# [ACTIVITY]
Tally up the lines in the following entries where the string "subsection" appears, and answer with the number alone.

(DATA TO USE Opens)

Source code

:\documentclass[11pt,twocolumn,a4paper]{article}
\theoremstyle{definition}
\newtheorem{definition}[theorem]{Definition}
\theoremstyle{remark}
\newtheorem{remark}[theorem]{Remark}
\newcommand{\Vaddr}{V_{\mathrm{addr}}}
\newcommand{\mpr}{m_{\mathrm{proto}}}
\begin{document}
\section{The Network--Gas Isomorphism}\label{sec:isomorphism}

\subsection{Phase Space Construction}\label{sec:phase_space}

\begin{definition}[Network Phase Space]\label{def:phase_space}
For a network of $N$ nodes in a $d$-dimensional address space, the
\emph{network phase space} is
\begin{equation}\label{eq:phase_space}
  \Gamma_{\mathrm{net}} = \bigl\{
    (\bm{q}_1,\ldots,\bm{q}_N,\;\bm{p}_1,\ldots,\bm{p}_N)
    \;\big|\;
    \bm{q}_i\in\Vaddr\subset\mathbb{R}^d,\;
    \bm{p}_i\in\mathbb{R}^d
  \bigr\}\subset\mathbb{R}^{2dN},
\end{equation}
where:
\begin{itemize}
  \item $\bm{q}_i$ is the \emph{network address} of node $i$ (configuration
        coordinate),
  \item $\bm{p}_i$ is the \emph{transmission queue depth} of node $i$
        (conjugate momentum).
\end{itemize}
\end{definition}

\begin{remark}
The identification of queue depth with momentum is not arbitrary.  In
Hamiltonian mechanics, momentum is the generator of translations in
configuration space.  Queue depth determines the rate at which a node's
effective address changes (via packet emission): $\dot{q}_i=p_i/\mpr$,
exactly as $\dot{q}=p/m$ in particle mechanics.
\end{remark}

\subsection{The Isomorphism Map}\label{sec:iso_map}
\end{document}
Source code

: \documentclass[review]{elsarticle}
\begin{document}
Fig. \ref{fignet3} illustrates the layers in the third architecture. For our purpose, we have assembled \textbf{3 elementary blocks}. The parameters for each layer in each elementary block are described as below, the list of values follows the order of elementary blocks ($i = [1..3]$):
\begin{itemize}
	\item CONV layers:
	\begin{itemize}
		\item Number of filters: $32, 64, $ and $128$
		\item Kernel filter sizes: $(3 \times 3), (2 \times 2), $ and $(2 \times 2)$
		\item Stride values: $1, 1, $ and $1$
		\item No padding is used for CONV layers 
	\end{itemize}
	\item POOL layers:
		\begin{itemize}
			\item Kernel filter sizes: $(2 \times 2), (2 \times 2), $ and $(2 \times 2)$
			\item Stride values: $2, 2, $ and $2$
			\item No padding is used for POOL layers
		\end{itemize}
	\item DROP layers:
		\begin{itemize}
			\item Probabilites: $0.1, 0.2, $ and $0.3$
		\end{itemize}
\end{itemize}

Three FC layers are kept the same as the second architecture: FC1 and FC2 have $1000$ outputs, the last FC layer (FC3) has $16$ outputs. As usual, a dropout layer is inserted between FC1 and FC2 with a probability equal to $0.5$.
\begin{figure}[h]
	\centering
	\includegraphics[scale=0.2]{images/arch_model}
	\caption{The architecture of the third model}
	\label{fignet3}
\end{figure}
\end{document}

(DATA TO USE Closes)

# [ANSWER TO THE EXERCISE]
2